Prickly Gecko (_Heteronotia binoei_) -- I like the glowing eyes. This animal was found during the day. At night, they are grey with black barring on the back.












Box-patterned Gecko (_Lucasium steindachneri_) -- their disruptive colouration makes them hard to see on dry grass:












Pale-striped Ground Gecko (_Lucasium immaculatum_) -- these were numerous here at the northern end of their range. I have only seen one previously in the Windorah area of QLD.





















Prickly Knob-tailed Gecko (_Nephrurus asper_) -- I was very pleased to find this species. It was new to me. I saw two adults and a very cute little juvenile.

adult 1:










... amazing tail:






adult 2:











juvenile:












Marbled Velvet Gecko (_Oedura marmorata_) -- these are also a lovely sight. I saw several.
















... very pale. About to shed?







Beaked Gecko (_Rhynchoedura ornata_) -- I only took one photo before it streaked away and could not be relocated. These seem to be much more common further south.







Northern Spiny-tailed Gecko (_Strophurus ciliaris_) -- I only saw this single animal.












Burton's Snake Lizard (_Lialis burtonis_) -- one in the Mitchell Grass Downs.












Eastern Hooded Scaly-foot (_Pygopus schraderi_) -- there was hardly any traffic on the road at night so this poor little lizard was incredibly unfortunate. I assume that it is schraderi and not steelescotti since it was found about 100km west of Winton. The range maps seem to indicate that steelscotti is found a little north of this area.







Regards,
David


----------



## Twin_Rivers (Oct 14, 2009)

Disgusting! 
It is people like you that make the rest of us feel the need to start our posts with "sorry about the picture quality" 
Fantastic photos and some great finds


----------



## Acrochordus (Oct 14, 2009)

Nice pics, i wish i could travel as much as you do David, Surely you would of had to found some snakes, dragons, skinks.....ect.
Thanks Tim.


----------



## DanTheMan (Oct 14, 2009)

Great pictures!
I cant wait to get out and do some traveling now I've got my 4WD. Looking forward to parts 2 and hopefully 3!


----------



## j.kcustoms (Oct 14, 2009)

great quality pics you must have a good camera .. i was at Windorah not so long ago and saw a dog hooked up on a street sign with a butchers hook looked like it had been there for a fair while got a pic off it but best not post it ... did you see many pigs /roos on your trip ?


----------



## levis04 (Oct 14, 2009)

well done mate love the asper!


----------



## justbrad (Oct 14, 2009)

Always a pleasure looking at the pics from your field trips! Thanks for sharing, cheers, Brad


----------



## jessieJEALOUSY (Oct 14, 2009)

that burtons snake lizard, is so strange looking! its actually kinda cute xD


----------



## Serpentes (Oct 14, 2009)

Great photos! And an epic trip in a little car!


----------



## Brettix (Oct 14, 2009)

Mate what an awesome trip,i would love to do the same some time.
Crystal clear pics mate,thanks for sharing,good thread.


----------



## ryanharvey1993 (Oct 14, 2009)

nice pics, david, nice haul, cant wait to see more pics.


----------



## jordo (Oct 14, 2009)

Top quality as always Dave.
You did great with the night life but did you see any diurnal herps?
Did you see what mouth colour the spiney-tail had?
I only recently got back from SW Qld as well, I'll post some pics from the trip soon.


----------



## Sock Puppet (Oct 15, 2009)

Great work as usual! Fantastic array of geckos, I love the look of that Northern Spiny Tail, what a cracker!
Looking forward to the rest of the pics.


----------



## froggyboy86 (Oct 15, 2009)

Great photos David, you have a good knack of finding lots of geckos. Shame about the DOR schraderi. 
I look forward to seeing the rest of the photos.

Aaron


----------



## moloch05 (Oct 15, 2009)

Thanks, everyone. I am glad the the photos are enjoyed.

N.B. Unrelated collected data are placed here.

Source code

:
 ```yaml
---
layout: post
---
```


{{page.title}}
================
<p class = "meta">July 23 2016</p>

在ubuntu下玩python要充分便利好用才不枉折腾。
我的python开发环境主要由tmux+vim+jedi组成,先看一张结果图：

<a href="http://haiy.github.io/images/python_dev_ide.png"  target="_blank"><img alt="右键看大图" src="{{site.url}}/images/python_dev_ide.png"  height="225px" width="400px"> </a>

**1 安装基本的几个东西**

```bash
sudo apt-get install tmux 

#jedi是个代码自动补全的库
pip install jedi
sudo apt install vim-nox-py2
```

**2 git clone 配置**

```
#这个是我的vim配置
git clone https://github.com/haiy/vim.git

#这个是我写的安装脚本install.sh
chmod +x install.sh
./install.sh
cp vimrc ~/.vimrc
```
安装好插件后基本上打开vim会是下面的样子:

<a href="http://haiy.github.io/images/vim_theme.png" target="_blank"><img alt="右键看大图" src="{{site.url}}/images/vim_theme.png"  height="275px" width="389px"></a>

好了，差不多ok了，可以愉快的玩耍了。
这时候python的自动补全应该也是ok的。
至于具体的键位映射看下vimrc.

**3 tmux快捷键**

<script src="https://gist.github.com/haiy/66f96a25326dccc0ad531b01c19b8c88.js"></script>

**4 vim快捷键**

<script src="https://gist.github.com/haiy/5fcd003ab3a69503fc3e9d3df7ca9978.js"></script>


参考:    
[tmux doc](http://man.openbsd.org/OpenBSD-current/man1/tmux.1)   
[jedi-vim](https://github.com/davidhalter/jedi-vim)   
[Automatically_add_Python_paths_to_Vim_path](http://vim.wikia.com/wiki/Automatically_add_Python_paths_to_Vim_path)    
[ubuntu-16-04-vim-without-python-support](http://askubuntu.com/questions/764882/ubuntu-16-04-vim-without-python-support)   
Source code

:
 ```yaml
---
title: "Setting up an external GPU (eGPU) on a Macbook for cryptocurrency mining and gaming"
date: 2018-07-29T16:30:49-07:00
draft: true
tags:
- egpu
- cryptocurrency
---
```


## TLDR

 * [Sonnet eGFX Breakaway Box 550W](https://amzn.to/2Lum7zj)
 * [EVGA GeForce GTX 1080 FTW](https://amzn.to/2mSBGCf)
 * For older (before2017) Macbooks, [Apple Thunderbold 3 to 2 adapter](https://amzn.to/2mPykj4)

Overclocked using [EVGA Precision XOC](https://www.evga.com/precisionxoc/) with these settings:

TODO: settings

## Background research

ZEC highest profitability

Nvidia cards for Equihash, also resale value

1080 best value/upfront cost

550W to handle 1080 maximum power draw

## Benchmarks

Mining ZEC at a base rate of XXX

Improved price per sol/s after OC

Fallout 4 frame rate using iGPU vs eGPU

Tim, I have been "forced" to use 12 weeks of leave this year so I have plenty of trips planned. I have another post that will show the diurnals.

Dan, a 4x4 will be useful. I am looking forward to photos from your outback trips.

kcustoms, I saw many feral goats and a few pigs. There were masses of kangaroos and wallabies in some areas. There were kangaroos lining both sides of the road a little north of Charleville one night. I could only drive at 50/60kph so that I could avoid the inevitable leap onto the road. I managed to hit a small wallaby during the day when it suddenly appeared in front of me at about 9am. The wallaby was killed and I did a little damage to the bumper.

thanks, Levis, Brad, jessie, Brettix, Ryan and Aaron.

Serpentes, I used to own a Pajero but I far prefer these little cars for the long trips. They are so much more economical and I really don't like driving on rough gravel or dirt roads anyway.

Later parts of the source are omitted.